“All truths are easy to understand once they are discovered; the point is to discover them.”
In his recent article appearing in Forbes, Bill George, a Harvard Business School professor and former health-care CEO, commented on the seismic shift of leadership consciousness now emerging:Mission Integrity Action
“I think we are going through a massive generational change in leadership. The great corporations in the 1950s and '60s were command-and-control organizations. With this new century that concept … has totally gone out because employees today are knowledge workers, they have options and they don’t stick around. Most importantly, they’re looking for meaning, not just money. I think today’s great leaders will know how to empower people … to step up and lead … aligning people to mission and values and … getting them to recognize that their job is to serve a certain customer first and not the shareholder.”
Let’s describe the leadership shift by contrasting two distinct paradigms.

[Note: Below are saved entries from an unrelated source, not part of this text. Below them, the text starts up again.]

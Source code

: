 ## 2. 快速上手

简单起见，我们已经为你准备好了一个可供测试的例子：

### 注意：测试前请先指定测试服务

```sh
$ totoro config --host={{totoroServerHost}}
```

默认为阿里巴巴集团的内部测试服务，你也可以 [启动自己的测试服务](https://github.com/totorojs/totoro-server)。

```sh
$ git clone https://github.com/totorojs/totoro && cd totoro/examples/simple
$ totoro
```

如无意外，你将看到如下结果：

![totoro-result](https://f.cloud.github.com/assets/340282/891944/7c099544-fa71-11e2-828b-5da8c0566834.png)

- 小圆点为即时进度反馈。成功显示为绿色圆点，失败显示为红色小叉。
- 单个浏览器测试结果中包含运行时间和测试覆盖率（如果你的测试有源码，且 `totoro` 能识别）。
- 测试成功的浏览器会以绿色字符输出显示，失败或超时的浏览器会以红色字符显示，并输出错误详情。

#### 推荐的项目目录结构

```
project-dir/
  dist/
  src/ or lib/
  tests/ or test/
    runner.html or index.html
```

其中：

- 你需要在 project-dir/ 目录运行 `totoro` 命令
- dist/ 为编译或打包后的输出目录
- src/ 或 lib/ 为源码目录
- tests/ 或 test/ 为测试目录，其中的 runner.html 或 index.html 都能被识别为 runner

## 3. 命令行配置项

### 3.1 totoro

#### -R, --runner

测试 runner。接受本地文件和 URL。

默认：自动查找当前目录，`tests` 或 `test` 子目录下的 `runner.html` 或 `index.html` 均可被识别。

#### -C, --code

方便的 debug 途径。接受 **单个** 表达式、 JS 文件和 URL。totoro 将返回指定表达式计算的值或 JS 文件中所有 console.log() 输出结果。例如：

The old leadership paradigm operates with the fulcrum of short-term gain driven by profits. The new leadership paradigm’s fulcrum is sustainability driven by marketplace meaning. What’s the difference in the two? Each produces dynamic products and services benefiting customers and shareholders. But the new leadership model puts tremendous importance on the psychic income that today’s knowledge workers must experience in order to have skin in the game! And the skin is meaning!
Said differently, the old business model of leadership is Newtonian cause and effect; the new business model of leadership is Quantum cause and effect. The old organizational action is mechanical and functional; the new action is interconnective and relational. The old model is one where the mind of organizational leadership is limited to the few; the new organizational mind knows that leadership is held by the many.
Can today’s Boomers and Gen-X and Gen-Y leaders learn from each other about the new cause-and-effect business paradigm where money follows meaning? The Boomers have the most to learn, which makes them vulnerable simply because of the challenge of questioning what has always worked in the past! Therefore, the answer to the question suggests that no matter what generation your heritage is from in the 20th century, the 21st century organizational leader will place tremendous focus on sustainability through shared values and meaning. Where such conversations are absent in organizations, leaders beware of the peril of dinosaurs!